The sale of fireworks is a politically incendiary issue. Only a

handful of cities in Orange County sell them, including Costa Mesa.

And most of those cities have wrestled with whether to continue

selling them.

On April 19, the Costa Mesa City Council approved, in concept, a

slew of suggestions by Councilman Mike Scheafer to restrict fireworks

sales. Monday, the council approved an ordinance reflecting those

restrictions.

Opinions are still divided over the issue, however, with opponents

of firework sales concerned about the proliferation of illegal

fireworks and proponents preaching personal responsibility,

patriotism and profits.

“Don’t expect the city to do everything for you,” Ramsey DeGeare

said. “You have to take personal responsibility. That’s not even in

the dictionary anymore.”

Officials in most of the cities that sell fireworks are similarly

torn. They also have to contend with illegal fireworks, since the two

normally go together, Santa Ana Fire Marshall Lori Smith said.

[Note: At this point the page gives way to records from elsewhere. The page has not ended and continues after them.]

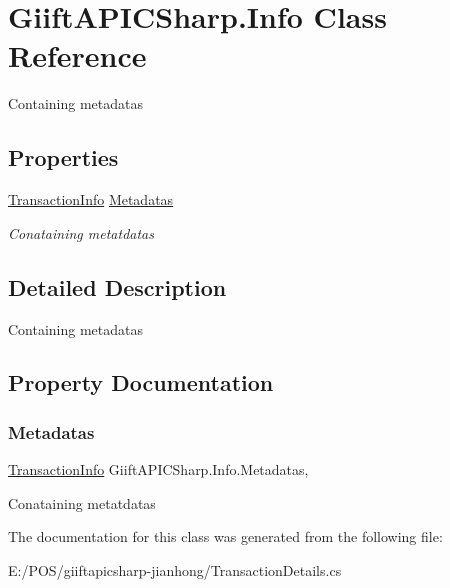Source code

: \hypertarget{class_giift_a_p_i_c_sharp_1_1_info}{}\section{Giift\+A\+P\+I\+C\+Sharp.\+Info Class Reference}
\label{class_giift_a_p_i_c_sharp_1_1_info}


Containing metadatas  


\subsection*{Properties}
\begin{DoxyCompactItemize}
\item 
\hyperlink{class_giift_a_p_i_c_sharp_1_1_transaction_info}{Transaction\+Info} \hyperlink{class_giift_a_p_i_c_sharp_1_1_info_a6a12caaf894356f688ce3681fb34c3bf}{Metadatas}
\begin{DoxyCompactList}\small\item\em Conataining metatdatas \end{DoxyCompactList}\end{DoxyCompactItemize}


\subsection{Detailed Description}
Containing metadatas 



\subsection{Property Documentation}
\mbox{\label{class_giift_a_p_i_c_sharp_1_1_info_a6a12caaf894356f688ce3681fb34c3bf}} 
\subsubsection{\texorpdfstring{Metadatas}{Metadatas}}
{\footnotesize\ttfamily \hyperlink{class_giift_a_p_i_c_sharp_1_1_transaction_info}{Transaction\+Info} Giift\+A\+P\+I\+C\+Sharp.\+Info.\+Metadatas\hspace{0.3cm}{\ttfamily [get]}, {\ttfamily [set]}}



Conataining metatdatas 



The documentation for this class was generated from the following file\+:\begin{DoxyCompactItemize}
\item 
E\+:/\+P\+O\+S/giiftapicsharp-\/jianhong/Transaction\+Details.\+cs\end{DoxyCompactItemize}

“They go hand-in-hand generally,” Smith said. “If you allow safe

and sane, you generally have a larger influx of illegal activity.”

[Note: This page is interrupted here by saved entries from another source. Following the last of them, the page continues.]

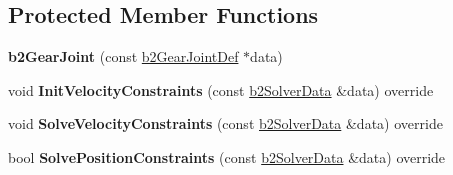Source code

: \subsection*{Protected Member Functions}
\begin{DoxyCompactItemize}
\item 
\mbox{\label{classb2GearJoint_a4b247c79e74cb1e5b906527fe7d151ce}} 
{\bfseries b2\+Gear\+Joint} (const \mbox{\hyperlink{structb2GearJointDef}{b2\+Gear\+Joint\+Def}} $\ast$data)
\item 
\mbox{\label{classb2GearJoint_ac3c76db6940bcb4c94d564960b9c57ab}} 
void {\bfseries Init\+Velocity\+Constraints} (const \mbox{\hyperlink{structb2SolverData}{b2\+Solver\+Data}} \&data) override
\item 
\mbox{\label{classb2GearJoint_a25ff465354108f5ae2b60fb9f7836820}} 
void {\bfseries Solve\+Velocity\+Constraints} (const \mbox{\hyperlink{structb2SolverData}{b2\+Solver\+Data}} \&data) override
\item 
\mbox{\label{classb2GearJoint_a85633bbab3c4b4cb862bccce7e0253c2}} 
bool {\bfseries Solve\+Position\+Constraints} (const \mbox{\hyperlink{structb2SolverData}{b2\+Solver\+Data}} \&data) override
\end{DoxyCompactItemize}
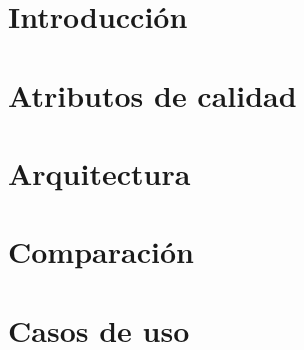 \documentclass[10pt, a4paper]{article}
\begin{document}
\maketitle
\tableofcontents
\newpage

\section{Introducción}

	

\section{Atributos de calidad}
	\label{sec:calidad}

	

\section{Arquitectura}
	\label{sec:arquitectura}



\section{Comparación}
	\label{sec:comparacion}

	

\section{Casos de uso}
	\label{sec:cu}

	
\end{document}
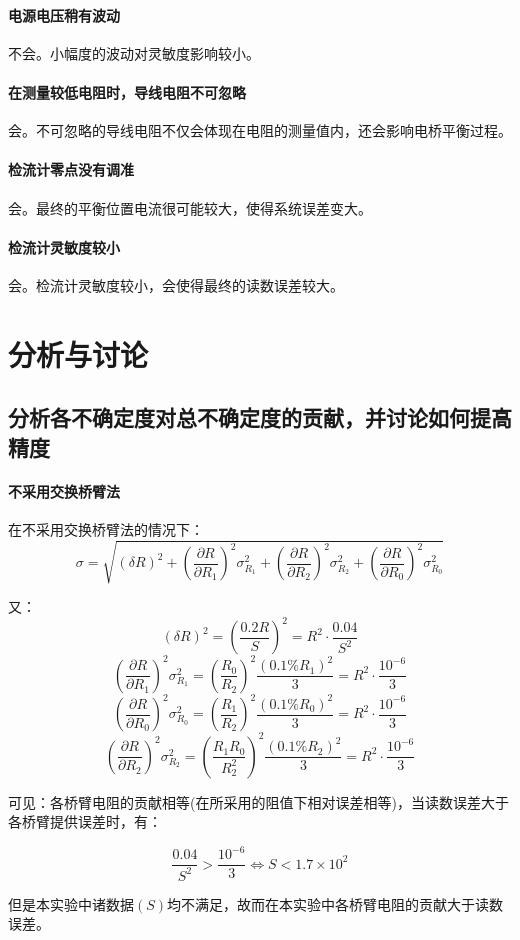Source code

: \documentclass{ctexart}
\begin{document}
\paragraph{电源电压稍有波动}不会。小幅度的波动对灵敏度影响较小。
\paragraph{在测量较低电阻时，导线电阻不可忽略}会。不可忽略的导线电阻不仅会体现在电阻的测量值内，还会影响电桥平衡过程。
\paragraph{检流计零点没有调准}会。最终的平衡位置电流很可能较大，使得系统误差变大。
\paragraph{检流计灵敏度较小}会。检流计灵敏度较小，会使得最终的读数误差较大。
\section{分析与讨论}
\subsection{分析各不确定度对总不确定度的贡献，并讨论如何提高精度}
\paragraph{不采用交换桥臂法}
在不采用交换桥臂法的情况下：
$$\sigma=\sqrt{(\delta R)^2+(\frac{\partial R}{\partial R_{1}})^2\sigma_{R_{1}}^2+(\frac{\partial R}{\partial R_{2}})^2\sigma_{R_{2}}^2+(\frac{\partial R}{\partial R_{0}})^2\sigma_{R_{0}}^2}$$

又：
$$(\delta R)^2=(\frac{0.2R}{S})^2=R^2\cdot \frac{0.04}{S^2}$$
$$(\frac{\partial R}{\partial R_{1}})^2\sigma_{R_{1}}^2=(\frac{R_0}{R_2})^2\frac{(0.1\% R_1)^2}{3}=R^2\cdot \frac{10^{-6}}{3}$$
$$(\frac{\partial R}{\partial R_{0}})^2\sigma_{R_{0}}^2=(\frac{R_1}{R_2})^2\frac{(0.1\% R_0)^2}{3}=R^2\cdot \frac{10^{-6}}{3}$$
$$(\frac{\partial R}{\partial R_{2}})^2\sigma_{R_{2}}^2=(\frac{R_1R_0}{R_2^2})^2\frac{(0.1\% R_2)^2}{3}=R^2\cdot \frac{10^{-6}}{3}$$

可见：各桥臂电阻的贡献相等(在所采用的阻值下相对误差相等)，当读数误差大于各桥臂提供误差时，有：

$$\frac{0.04}{S^2}>\frac{10^{-6}}{3}\Leftrightarrow S<1.7\times 10^2 $$

但是本实验中诸数据$(S)$均不满足，故而在本实验中各桥臂电阻的贡献大于读数误差。
\end{document}
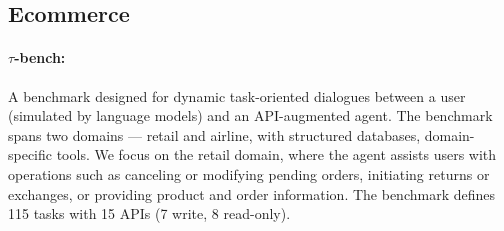 \subsection{Ecommerce}

\paragraph{$\tau$-bench:} A benchmark designed for dynamic task-oriented dialogues between a user (simulated by language models) and an API-augmented agent. The benchmark spans two domains — retail and airline, with structured databases, domain-specific tools. We focus on the retail domain, where the agent assists users with operations such as canceling or modifying pending orders, initiating returns or exchanges, or providing product and order information. The benchmark defines 115 tasks with 15 APIs (7 write, 8 read-only).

Costa Mesa struggled with the issue of fireworks sales in the

early 1990s. First, voters split over whether to allow groups to keep

selling fireworks. A year later, the council, on a 3-2 vote, decided

to continue to allow safe and sane fireworks and impose some

restrictions. But former Mayor Sandra Genis, who was on the council

at the time, said she now thinks that was a bad choice.

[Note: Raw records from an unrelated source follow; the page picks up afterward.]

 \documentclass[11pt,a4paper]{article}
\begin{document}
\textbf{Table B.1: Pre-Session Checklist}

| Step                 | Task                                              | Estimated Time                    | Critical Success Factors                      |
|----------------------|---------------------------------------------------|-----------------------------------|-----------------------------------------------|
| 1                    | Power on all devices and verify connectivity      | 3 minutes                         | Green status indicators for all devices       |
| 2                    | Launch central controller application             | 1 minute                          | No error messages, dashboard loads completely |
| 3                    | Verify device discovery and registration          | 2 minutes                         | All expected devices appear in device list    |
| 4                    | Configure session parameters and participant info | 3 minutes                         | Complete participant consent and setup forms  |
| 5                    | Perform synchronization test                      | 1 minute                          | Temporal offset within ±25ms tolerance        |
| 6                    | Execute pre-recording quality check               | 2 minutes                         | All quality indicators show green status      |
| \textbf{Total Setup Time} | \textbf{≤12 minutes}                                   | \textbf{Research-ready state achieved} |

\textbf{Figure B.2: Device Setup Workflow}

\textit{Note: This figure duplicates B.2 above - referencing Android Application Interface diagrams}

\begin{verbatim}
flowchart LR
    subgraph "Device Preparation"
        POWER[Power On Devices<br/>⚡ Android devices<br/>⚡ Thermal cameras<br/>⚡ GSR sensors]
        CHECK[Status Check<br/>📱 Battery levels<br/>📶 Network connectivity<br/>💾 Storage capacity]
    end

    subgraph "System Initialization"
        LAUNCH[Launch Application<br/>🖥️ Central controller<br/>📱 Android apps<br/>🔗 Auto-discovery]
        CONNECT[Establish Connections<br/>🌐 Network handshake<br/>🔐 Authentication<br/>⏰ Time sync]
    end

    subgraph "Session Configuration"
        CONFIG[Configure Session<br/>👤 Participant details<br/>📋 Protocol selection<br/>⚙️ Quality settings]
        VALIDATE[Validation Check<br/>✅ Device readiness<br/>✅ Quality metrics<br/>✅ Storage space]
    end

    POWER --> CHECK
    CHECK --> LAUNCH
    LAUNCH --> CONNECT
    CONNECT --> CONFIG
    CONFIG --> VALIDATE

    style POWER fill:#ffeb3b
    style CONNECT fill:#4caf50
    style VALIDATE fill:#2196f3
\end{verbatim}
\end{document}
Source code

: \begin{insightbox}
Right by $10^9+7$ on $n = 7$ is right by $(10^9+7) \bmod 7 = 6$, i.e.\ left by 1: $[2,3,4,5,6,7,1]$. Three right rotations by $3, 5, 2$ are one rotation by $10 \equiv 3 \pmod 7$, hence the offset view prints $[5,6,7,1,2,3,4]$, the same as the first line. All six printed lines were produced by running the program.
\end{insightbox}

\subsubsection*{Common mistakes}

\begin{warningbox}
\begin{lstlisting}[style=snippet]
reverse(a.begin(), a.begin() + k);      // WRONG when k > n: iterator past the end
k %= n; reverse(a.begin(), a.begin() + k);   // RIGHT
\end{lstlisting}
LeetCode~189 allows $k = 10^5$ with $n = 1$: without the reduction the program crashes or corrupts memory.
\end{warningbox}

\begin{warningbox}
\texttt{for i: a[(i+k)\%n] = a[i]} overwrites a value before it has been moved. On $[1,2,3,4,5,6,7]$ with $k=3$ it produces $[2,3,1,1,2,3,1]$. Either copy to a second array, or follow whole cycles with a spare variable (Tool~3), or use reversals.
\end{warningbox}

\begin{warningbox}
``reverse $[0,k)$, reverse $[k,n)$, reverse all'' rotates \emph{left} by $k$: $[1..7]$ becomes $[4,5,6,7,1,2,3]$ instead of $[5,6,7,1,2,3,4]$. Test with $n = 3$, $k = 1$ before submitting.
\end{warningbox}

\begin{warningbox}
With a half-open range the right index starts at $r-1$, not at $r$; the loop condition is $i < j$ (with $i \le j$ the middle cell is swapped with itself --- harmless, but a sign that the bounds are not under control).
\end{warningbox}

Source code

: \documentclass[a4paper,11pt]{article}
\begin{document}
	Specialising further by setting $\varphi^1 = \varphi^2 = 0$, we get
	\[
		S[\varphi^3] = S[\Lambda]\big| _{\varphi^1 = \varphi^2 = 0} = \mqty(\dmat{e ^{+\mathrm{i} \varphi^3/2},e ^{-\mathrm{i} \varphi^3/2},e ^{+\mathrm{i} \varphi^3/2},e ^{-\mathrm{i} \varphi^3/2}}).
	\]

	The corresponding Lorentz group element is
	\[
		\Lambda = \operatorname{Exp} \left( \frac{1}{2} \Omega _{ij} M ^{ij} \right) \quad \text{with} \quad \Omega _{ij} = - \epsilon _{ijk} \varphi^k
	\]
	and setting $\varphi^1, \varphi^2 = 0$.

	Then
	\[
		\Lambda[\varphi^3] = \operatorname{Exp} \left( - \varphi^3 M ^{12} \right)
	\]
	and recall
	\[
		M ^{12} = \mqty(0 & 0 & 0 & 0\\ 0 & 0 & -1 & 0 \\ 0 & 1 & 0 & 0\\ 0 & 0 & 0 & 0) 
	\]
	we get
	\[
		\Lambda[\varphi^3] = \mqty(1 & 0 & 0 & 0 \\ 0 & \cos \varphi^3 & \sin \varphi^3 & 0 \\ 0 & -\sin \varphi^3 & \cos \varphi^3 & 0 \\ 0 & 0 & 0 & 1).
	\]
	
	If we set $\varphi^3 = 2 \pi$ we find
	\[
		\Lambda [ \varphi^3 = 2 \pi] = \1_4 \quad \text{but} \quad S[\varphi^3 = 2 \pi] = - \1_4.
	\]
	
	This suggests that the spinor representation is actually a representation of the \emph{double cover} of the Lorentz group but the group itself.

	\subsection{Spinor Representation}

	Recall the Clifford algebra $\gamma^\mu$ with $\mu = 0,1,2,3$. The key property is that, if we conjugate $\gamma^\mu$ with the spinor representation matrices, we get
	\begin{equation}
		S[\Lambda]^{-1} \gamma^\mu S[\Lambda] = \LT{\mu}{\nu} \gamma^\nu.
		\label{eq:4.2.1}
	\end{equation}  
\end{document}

The new rules approved Monday include reducing the type of

fireworks that can be sold and the number of fireworks stands. Also,

each high school can have a maximum of four stands.

Dave Perkins, athletic director at Costa Mesa High School, said

the sports teams at his schools will be hurt by the new rules. His

school manned 12 fireworks booths last year.

“If they diminish it like that, it will really hurt,” Perkins

said. “If it eventually goes away, we won’t be able to run our

football program worth a darn. We probably raise between $5,000 to

$6,000.”

SMALL RESTRICTIONS

Other cities that sell fireworks have also grappled with trying to

put the genie back in the bottle, or at least better control the

genie. A year and a half ago, the Buena Park City Council voted 3-2

to ban the sale of fireworks. But residents protested and put a

referendum on the ballot. Allowing fireworks sales passed with 70% of

the vote.

“The sale will continue since the people have spoken,” Buena Park

Deputy City Manager Wes Morgan said.

The city will continue to allow 32 stands, Morgan added.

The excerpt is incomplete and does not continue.